## TASK
Exactly how many lines in the data below contain the string "such"? Give that number and nothing else.

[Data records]
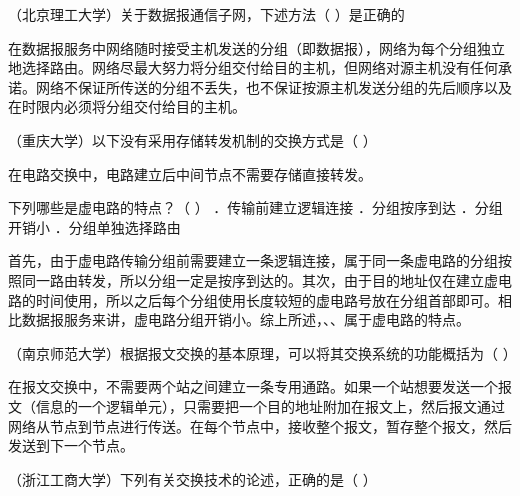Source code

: \question （北京理工大学）关于数据报通信子网，下述方法（ ）是正确的
\par{}
\begin{solution}在数据报服务中网络随时接受主机发送的分组（即数据报），网络为每个分组独立地选择路由。网络尽最大努力将分组交付给目的主机，但网络对源主机没有任何承诺。网络不保证所传送的分组不丢失，也不保证按源主机发送分组的先后顺序以及在时限内必须将分组交付给目的主机。
\end{solution}
\question （重庆大学）以下没有采用存储转发机制的交换方式是（ ）
\par{}
\begin{solution}在电路交换中，电路建立后中间节点不需要存储直接转发。
\end{solution}
\question 下列哪些是虚电路的特点？（ ） ．传输前建立逻辑连接 ．分组按序到达
．分组开销小 ．分组单独选择路由
\par{}
\begin{solution}首先，由于虚电路传输分组前需要建立一条逻辑连接，属于同一条虚电路的分组按照同一路由转发，所以分组一定是按序到达的。其次，由于目的地址仅在建立虚电路的时间使用，所以之后每个分组使用长度较短的虚电路号放在分组首部即可。相比数据报服务来讲，虚电路分组开销小。综上所述，、、属于虚电路的特点。
\end{solution}
\question （南京师范大学）根据报文交换的基本原理，可以将其交换系统的功能概括为（
）
\par{}
\begin{solution}在报文交换中，不需要两个站之间建立一条专用通路。如果一个站想要发送一个报文（信息的一个逻辑单元），只需要把一个目的地址附加在报文上，然后报文通过网络从节点到节点进行传送。在每个节点中，接收整个报文，暂存整个报文，然后发送到下一个节点。
\end{solution}
\question （浙江工商大学）下列有关交换技术的论述，正确的是（ ）
\par{}
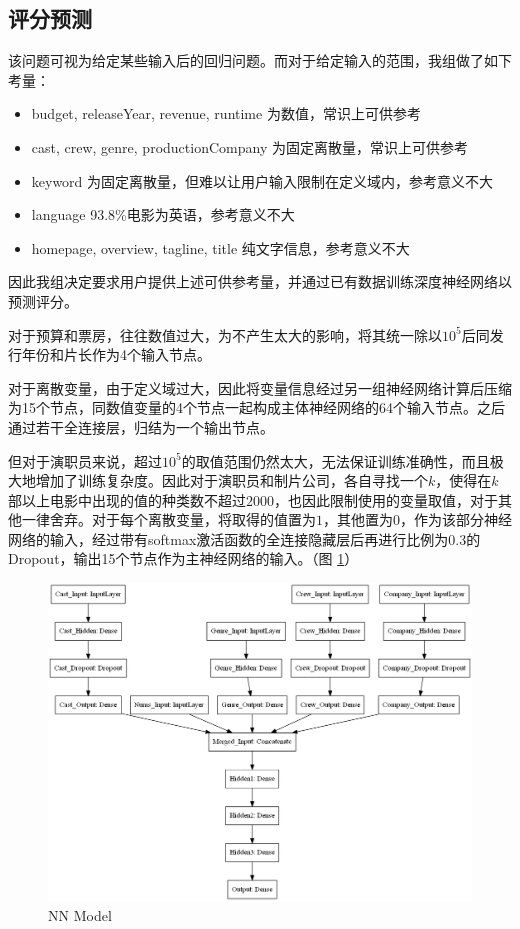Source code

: \documentclass[UTF8]{ctexart}
\begin{document}
\subsection{评分预测}
\par 该问题可视为给定某些输入后的回归问题。而对于给定输入的范围，我组做了如下考量：
\begin{itemize}
  \item{budget, releaseYear, revenue, runtime} 为数值，常识上可供参考
  \item{cast, crew, genre, productionCompany} 为固定离散量，常识上可供参考
  \item{keyword} 为固定离散量，但难以让用户输入限制在定义域内，参考意义不大
  \item{language} 93.8\%电影为英语，参考意义不大
  \item{homepage, overview, tagline, title} 纯文字信息，参考意义不大
\end{itemize}
\par 因此我组决定要求用户提供上述可供参考量，并通过已有数据训练深度神经网络以预测评分。
\par 对于预算和票房，往往数值过大，为不产生太大的影响，将其统一除以$10^5$后同发行年份和片长作为4个输入节点。
\par 对于离散变量，由于定义域过大，因此将变量信息经过另一组神经网络计算后压缩为15个节点，同数值变量的4个节点一起构成主体神经网络的64个输入节点。之后通过若干全连接层，归结为一个输出节点。
\par 但对于演职员来说，超过$10^5$的取值范围仍然太大，无法保证训练准确性，而且极大地增加了训练复杂度。因此对于演职员和制片公司，各自寻找一个$k$，使得在$k$部以上电影中出现的值的种类数不超过$2000$，也因此限制使用的变量取值，对于其他一律舍弃。对于每个离散变量，将取得的值置为$1$，其他置为$0$，作为该部分神经网络的输入，经过带有softmax激活函数的全连接隐藏层后再进行比例为0.3的Dropout，输出15个节点作为主神经网络的输入。（图 \ref{fig:model}）
\newpage
\begin{figure}[ht]
  \centering
  \includegraphics[scale=.4]{model.png}
  \caption{NN Model}
  \label{fig:model}
\end{figure}
\end{document}
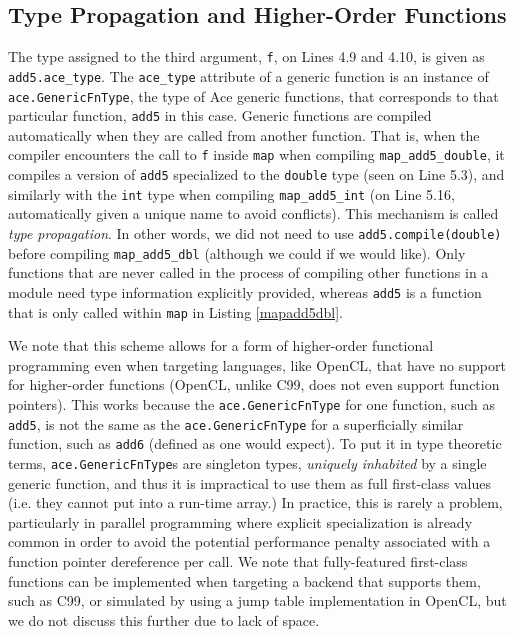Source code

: \documentclass[10pt]{sigplanconf}
\begin{document}
\subsection{Type Propagation and Higher-Order Functions}
The type assigned to the third argument, \verb|f|, on Lines 4.9 and 4.10, is given as \verb|add5.ace_type|. The \verb|ace_type| attribute of a generic function is an instance of \verb|ace.GenericFnType|, the type of Ace generic functions, that corresponds to that particular function, \verb|add5| in this case. Generic functions are compiled automatically when they are called from another function. That is, when the compiler encounters the call to \verb|f| inside \verb|map| when compiling \verb|map_add5_double|, it compiles a version of \verb|add5| specialized to the \verb|double| type (seen on Line 5.3), and similarly with the \verb|int| type when compiling \verb|map_add5_int| (on Line 5.16, automatically given a unique name to avoid conflicts). This mechanism is called {\em type propagation}. In other words, we did not need to use \verb|add5.compile(double)| before compiling \verb|map_add5_dbl| (although we could if we would like). Only functions that are never called in the process of compiling other functions in a module need type information explicitly provided, whereas \verb|add5| is a function that is only called within \verb|map| in Listing \ref{mapadd5dbl}. 

We note that this scheme allows for a form of higher-order functional programming even when targeting languages, like OpenCL, that have no support for higher-order functions (OpenCL, unlike C99, does not even support function pointers). This works because the \verb|ace.GenericFnType| for one function, such as \verb|add5|, is not the same as the \verb|ace.GenericFnType| for a superficially similar function, such as \verb|add6| (defined as one would expect). To put it in type theoretic terms, \verb|ace.GenericFnType|s are singleton types, {\em uniquely inhabited} by a single generic function, and thus it is impractical to use them as full first-class values (i.e. they cannot put into a run-time array.) In practice, this is rarely a problem, particularly in parallel programming where explicit specialization is already common in order to avoid the potential performance penalty associated with a function pointer dereference per call.
We note that fully-featured first-class functions can be implemented when targeting a backend that supports them, such as C99, or simulated by using a jump table implementation in OpenCL, but we do not discuss this further due to lack of space.
\end{document}
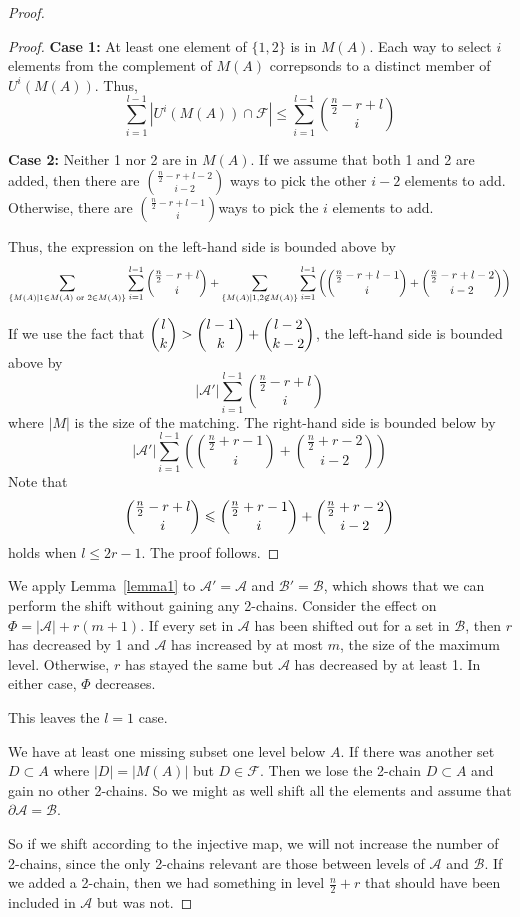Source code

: \documentclass[12pt]{article}
\theoremstyle{plain}
\theoremstyle{definition}
\theoremstyle{remark}
\newcommand{\F}{\mathcal{F}}
\newcommand{\A}{\mathcal{A}}
\newcommand{\B}{\mathcal{B}}
\begin{document}
\begin{proof}
\begin{proof}
\textbf{Case 1:} At least one element of $\{1,2\}$ is in $M(A)$. Each way to select $i$ elements from the complement of $M(A)$ correpsonds to a distinct member of $U^i(M(A))$. Thus,
\[ \sum_{i = 1}^{l-1} |U^i(M(A)) \cap \F| \leq \sum_{i=1}^{l-1}\binom{\frac{n}{2}-r+l}{i}\]

\textbf{Case 2:} Neither 1 nor 2 are in $M(A)$. If we assume that both 1 and 2 are added, then there are $\binom{\frac{n}{2}-r + l - 2}{i -2}$ ways to pick the other $i - 2$ elements to add. Otherwise, there are $\binom{\frac{n}{2} - r + l - 1}{i}$ways to pick the $i$ elements to add.

Thus, the expression on the left-hand side is bounded above by
\[ \sum_{\{M(A) | 1 \in M(A) \text{ or } 2 \in M(A)\}} \sum_{i=1}^{l-1} \dbinom{\frac{n}{2}-r+l}{i} + \sum_{\{M(A) | 1, 2 \not\in M(A)\}} \sum_{i=1}^{l-1} \left( \dbinom{\frac{n}{2}-r+l-1}{i} + \dbinom{\frac{n}{2}-r+l-2}{i-2} \right) \]

If we use the fact that $\dbinom{l}{k} > \dbinom{l-1}{k} + \dbinom{l-2}{k-2}$, the left-hand side is bounded above by
\[ |\A'|\sum_{i=1}^{l-1} \binom{\frac{n}{2}-r+l}{i}\]
where $|M|$ is the size of the matching.
The right-hand side is bounded below by
\[ |\A'| \sum_{i=1}^{l-1}\left(\binom{\frac{n}{2} + r - 1}{i} + \binom{\frac{n}{2}+r-2}{i-2}\right)\]
Note that
\[ \dbinom{\frac{n}{2}-r+l}{i} \leq \dbinom{\frac{n}{2}+r-1}{i} + \dbinom{\frac{n}{2}+r-2}{i-2} \]
holds when $l \leq 2r-1$. The proof follows.
\end{proof}

We apply Lemma~\ref{lemma1} to $\A' = \A$ and $\B' = \B$, which shows that we can perform the shift without gaining any 2-chains. Consider the effect on $\Phi = |\A| + r(m+1)$. If every set in $\A$ has been shifted out for a set in $\B$, then $r$ has decreased by 1 and $\A$ has increased by at most $m$, the size of the maximum level. Otherwise, $r$ has stayed the same but $\A$ has decreased by at least 1. In either case, $\Phi$ decreases.

This leaves the $l = 1$ case. 

We have at least one missing subset one level below $A$. If there was another set $D \subset A$ where $|D| = |M(A)|$ but $D \in \F$. Then we lose the 2-chain $D \subset A$ and gain no other 2-chains. So we might as well shift all the elements and assume that $\partial \A = \B$. 

So if we shift according to the injective map, we will not increase the number of 2-chains, since the only 2-chains relevant are those between levels of $\A$ and $\B$. If we added a 2-chain, then we had something in level $\frac{n}{2} + r$ that should have been included in $\A$ but was not.


\end{proof}
\end{document}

## SOLUTION
2